The Illusion of Positivity – How Social Media Distorts Emotional Reality
- Luis Merced
- Apr 2
- 5 min read
The Rise of Toxic Positivity
In the digital era, social media platforms have evolved into curated showcases of idealized lives, often portraying an unrealistic facade of constant happiness. This phenomenon, known as toxic positivity, reinforces the notion that only positive emotions are acceptable while discouraging expressions of struggle, sadness, or frustration. While optimism has its benefits, the relentless push for cheerfulness can lead to emotional suppression, self-doubt, and a distorted perception of reality.
Understanding Toxic Positivity
Toxic positivity refers to the overgeneralization of a positive mindset to all situations, often at the expense of genuine emotional expression. It invalidates and dismisses complex emotions by suggesting that happiness is the only desirable state. Phrases like "just stay positive," "good vibes only," and "everything happens for a reason" exemplify this mentality. While often well-intended, such statements discourage individuals from acknowledging and processing difficult emotions. (Campbell-Sills et al., 2006). (Bermejo, et al, 2021).

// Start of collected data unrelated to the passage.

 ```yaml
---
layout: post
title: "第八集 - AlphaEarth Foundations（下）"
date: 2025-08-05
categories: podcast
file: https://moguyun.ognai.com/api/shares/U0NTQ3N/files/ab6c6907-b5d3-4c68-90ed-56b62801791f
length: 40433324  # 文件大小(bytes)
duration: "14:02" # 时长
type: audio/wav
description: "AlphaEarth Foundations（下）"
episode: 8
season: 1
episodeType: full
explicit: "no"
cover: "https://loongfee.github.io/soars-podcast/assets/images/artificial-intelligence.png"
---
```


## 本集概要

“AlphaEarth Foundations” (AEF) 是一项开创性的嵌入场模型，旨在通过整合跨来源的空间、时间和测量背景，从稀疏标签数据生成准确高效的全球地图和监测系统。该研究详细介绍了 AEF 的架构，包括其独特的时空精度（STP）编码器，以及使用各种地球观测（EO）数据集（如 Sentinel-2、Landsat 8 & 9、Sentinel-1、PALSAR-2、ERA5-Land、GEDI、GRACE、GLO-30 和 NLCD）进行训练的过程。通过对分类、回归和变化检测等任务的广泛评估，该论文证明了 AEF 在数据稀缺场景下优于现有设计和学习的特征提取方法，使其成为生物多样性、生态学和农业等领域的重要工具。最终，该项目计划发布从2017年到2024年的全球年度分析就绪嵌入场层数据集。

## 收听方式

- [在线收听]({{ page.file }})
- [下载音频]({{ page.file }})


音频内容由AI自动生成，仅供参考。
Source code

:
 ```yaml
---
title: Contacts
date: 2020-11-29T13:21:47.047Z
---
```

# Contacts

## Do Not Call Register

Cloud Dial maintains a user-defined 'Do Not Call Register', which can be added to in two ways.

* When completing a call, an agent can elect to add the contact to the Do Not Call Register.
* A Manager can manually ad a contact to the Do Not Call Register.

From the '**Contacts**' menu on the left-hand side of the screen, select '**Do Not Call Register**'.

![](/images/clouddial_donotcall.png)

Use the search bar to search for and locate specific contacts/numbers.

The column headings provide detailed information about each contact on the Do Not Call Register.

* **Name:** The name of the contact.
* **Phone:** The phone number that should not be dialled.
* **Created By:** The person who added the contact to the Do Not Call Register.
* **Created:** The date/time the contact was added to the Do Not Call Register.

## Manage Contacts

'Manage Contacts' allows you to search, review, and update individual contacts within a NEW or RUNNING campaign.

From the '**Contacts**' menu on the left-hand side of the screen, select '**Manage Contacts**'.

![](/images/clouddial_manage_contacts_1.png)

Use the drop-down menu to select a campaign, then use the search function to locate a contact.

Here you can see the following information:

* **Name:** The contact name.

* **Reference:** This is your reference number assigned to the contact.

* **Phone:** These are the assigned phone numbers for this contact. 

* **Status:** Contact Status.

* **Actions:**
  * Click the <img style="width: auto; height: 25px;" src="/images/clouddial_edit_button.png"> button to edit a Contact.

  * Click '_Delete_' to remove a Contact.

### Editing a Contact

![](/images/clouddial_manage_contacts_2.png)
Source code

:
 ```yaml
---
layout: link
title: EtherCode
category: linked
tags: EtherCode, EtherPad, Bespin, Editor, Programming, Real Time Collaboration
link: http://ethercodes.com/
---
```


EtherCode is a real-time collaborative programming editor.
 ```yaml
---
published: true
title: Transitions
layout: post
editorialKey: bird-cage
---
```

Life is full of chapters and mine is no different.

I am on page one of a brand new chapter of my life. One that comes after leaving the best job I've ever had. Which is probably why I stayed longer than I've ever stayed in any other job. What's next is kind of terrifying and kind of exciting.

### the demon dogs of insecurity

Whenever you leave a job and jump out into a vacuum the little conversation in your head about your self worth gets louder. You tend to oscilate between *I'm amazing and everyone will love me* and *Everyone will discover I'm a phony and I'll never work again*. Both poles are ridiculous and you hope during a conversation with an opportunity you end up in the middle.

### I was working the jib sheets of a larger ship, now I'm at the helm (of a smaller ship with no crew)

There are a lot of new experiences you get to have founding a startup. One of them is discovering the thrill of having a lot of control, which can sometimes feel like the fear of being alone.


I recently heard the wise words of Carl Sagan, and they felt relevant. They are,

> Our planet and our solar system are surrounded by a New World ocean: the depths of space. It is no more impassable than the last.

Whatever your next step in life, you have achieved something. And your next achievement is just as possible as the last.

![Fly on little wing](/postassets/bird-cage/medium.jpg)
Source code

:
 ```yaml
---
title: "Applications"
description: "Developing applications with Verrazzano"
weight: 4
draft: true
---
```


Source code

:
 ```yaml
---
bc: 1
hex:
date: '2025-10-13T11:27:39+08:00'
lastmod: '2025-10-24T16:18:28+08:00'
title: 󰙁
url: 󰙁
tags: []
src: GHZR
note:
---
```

How to spot Toxic Positivity
Examples developed by researchers Ishan Sanjeev Upadhyay, KV Aditya Srivatsa, and Radhika Mamidi (2022):
Sentence | Class |
When people say there is a ’reason’ for the depression, they insult the person who suffers, making it seem that those in agony are somehow at fault for not ’cheering up.’ The fact is that those who suffer - and those who love them - are no more at fault for depression than a cancer patient is for a tumor. | Non-Toxic Positive |
Just like it’s not healthy to think overly negative thoughts, exaggeratedly positive thoughts can be equally detrimental. If you overestimate how much of a positive impact a particular change will have on your life, you may end up feeling disappointed when reality doesn’t live up to your fantasy. | Non-Toxic Positive |
Do what you feel in your heart to be right | Non-Toxic Positive |
The secret of getting ahead is getting started | Non-Toxic Positive |
Being positive is like going up a mountain. Being negative is like sliding down a hill. A lot of times, people want to take the easy way out, because it’s basically what they’ve understood throughout their lives. | Toxic Positive |
You must not under any pretense allow your mind to dwell on any thought that is not positive, constructive, optimistic, kind. | Toxic Positive |
While you’re going through this process of trying to find the satisfaction in your work, pretend you feel satisfied. Tell yourself you had a good day. Walk through the corridors with a smile rather than a scowl. Your positive energy will radiate. If you act like you’re having fun, you’ll find you are having fun. | Toxic Positive |
You can’t live a positive life with a negative mind and if you have a positive outcome, you have a positive income and just to have more positivity and just to kind of laugh it off. | Toxic Positive |
The Social Media Effect: Curating an Illusion of Happiness
Social media platforms like Instagram and Facebook amplify toxic positivity by encouraging users to present only the best aspects of their lives. Through carefully selected posts, enhanced images, and crafted captions, individuals create a filtered reality in which struggle and imperfection are rarely visible. This selective sharing fosters the illusion that others lead perpetually happy and successful lives, causing individuals to compare their unfiltered experiences to unrealistic digital portrayals.
The “visual diet” consumed on social media has a profound impact on self-perception. Exposure to a continuous stream of seemingly perfect lives can lead users to internalize feelings of inadequacy, loneliness, and anxiety, ultimately diminishing their self-worth.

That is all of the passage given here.